We know that according to Central limit Theorem, for a sequence of i.i.d random variables, the sample mean, after centering by its mean and scaling by its variance, converges in distribution to the standard normal random variable.
The Berry-Esseen Theorem provides us with an upper bound for the maximum possible distance between the cdf of the distribution of the sample mean and that of the standard normal distribution for each sample size n.
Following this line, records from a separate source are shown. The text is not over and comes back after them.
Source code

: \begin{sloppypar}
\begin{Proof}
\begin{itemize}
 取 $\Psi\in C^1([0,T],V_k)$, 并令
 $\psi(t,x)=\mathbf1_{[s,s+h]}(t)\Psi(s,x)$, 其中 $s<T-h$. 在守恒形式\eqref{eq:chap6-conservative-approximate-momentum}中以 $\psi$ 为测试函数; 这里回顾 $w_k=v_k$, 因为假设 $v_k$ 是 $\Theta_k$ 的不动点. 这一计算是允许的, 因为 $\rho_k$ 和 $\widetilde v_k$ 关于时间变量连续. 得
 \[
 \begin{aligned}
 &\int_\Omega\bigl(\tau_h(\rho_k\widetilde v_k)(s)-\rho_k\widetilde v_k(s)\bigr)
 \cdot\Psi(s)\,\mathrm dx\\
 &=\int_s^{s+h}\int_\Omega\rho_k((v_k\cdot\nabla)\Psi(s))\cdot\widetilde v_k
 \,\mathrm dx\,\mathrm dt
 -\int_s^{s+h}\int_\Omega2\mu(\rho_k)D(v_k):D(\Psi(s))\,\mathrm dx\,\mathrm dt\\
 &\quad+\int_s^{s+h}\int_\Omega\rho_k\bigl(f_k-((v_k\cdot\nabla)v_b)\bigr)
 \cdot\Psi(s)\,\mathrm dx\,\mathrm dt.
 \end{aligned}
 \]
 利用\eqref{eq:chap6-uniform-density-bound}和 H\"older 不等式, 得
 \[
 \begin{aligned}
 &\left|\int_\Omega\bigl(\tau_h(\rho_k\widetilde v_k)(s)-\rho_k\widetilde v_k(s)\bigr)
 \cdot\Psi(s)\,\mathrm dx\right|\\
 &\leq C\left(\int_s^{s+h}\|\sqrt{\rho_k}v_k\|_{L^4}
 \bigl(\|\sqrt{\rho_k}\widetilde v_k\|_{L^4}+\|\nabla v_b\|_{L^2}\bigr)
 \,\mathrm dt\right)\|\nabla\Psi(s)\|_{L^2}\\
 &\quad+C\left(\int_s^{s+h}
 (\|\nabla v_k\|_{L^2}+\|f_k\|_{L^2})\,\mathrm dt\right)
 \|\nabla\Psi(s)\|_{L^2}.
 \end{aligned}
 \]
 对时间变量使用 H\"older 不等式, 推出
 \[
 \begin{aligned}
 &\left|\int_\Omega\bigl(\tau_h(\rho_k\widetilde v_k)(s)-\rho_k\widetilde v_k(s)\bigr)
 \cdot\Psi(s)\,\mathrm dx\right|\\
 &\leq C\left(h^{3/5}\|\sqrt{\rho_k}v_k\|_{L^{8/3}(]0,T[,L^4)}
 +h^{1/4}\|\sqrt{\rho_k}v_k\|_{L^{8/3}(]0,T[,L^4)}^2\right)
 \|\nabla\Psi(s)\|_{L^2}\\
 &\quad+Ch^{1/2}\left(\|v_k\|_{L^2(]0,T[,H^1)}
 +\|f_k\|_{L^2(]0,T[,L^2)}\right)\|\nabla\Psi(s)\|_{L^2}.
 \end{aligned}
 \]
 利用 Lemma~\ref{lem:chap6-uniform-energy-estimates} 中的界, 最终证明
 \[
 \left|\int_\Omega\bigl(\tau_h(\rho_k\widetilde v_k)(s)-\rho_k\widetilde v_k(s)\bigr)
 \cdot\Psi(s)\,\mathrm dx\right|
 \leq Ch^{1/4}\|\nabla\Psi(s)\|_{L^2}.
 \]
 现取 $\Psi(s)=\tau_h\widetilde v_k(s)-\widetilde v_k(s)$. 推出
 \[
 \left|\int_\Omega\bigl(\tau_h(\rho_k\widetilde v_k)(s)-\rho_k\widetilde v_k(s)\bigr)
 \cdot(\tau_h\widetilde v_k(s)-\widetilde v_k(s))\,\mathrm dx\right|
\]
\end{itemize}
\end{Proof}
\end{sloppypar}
The significance of this theorem lies in when \[{n\to\infty}\] It actually helps us in identifying the rate at which the cdf converges by providing us with an upper bound to the distances between the cdf of the sample mean and the standard normal cdf for all values.
Suppose,\(\;X_1,\; X_2, \ldots \;are\;i.i.d \;random\; variables\) with \(\mathbb{E}[X_1] = \mu, \hspace{0.1cm} \mathbb{E}[(X_1-\mu)^2] = \sigma^2 ,\hspace{0.1cm} \mathbb{E}[|X_1|^3] < \infty\)
Let \(\;\bar X_n = \frac{1}{n}\times\sum_{i=1}^n X_i\)
Then,
\[\underset{t\in\mathbb R}{sup}\hspace{0.2cm}|\mathbb P(\frac{\sqrt n(\bar X_n - \mu)}{\sigma}\le t) - \Phi (t)| \le \frac{C}{\sqrt n}\frac{\mathbb{E}|X_1 - \mu|^3}{\sigma^3}\]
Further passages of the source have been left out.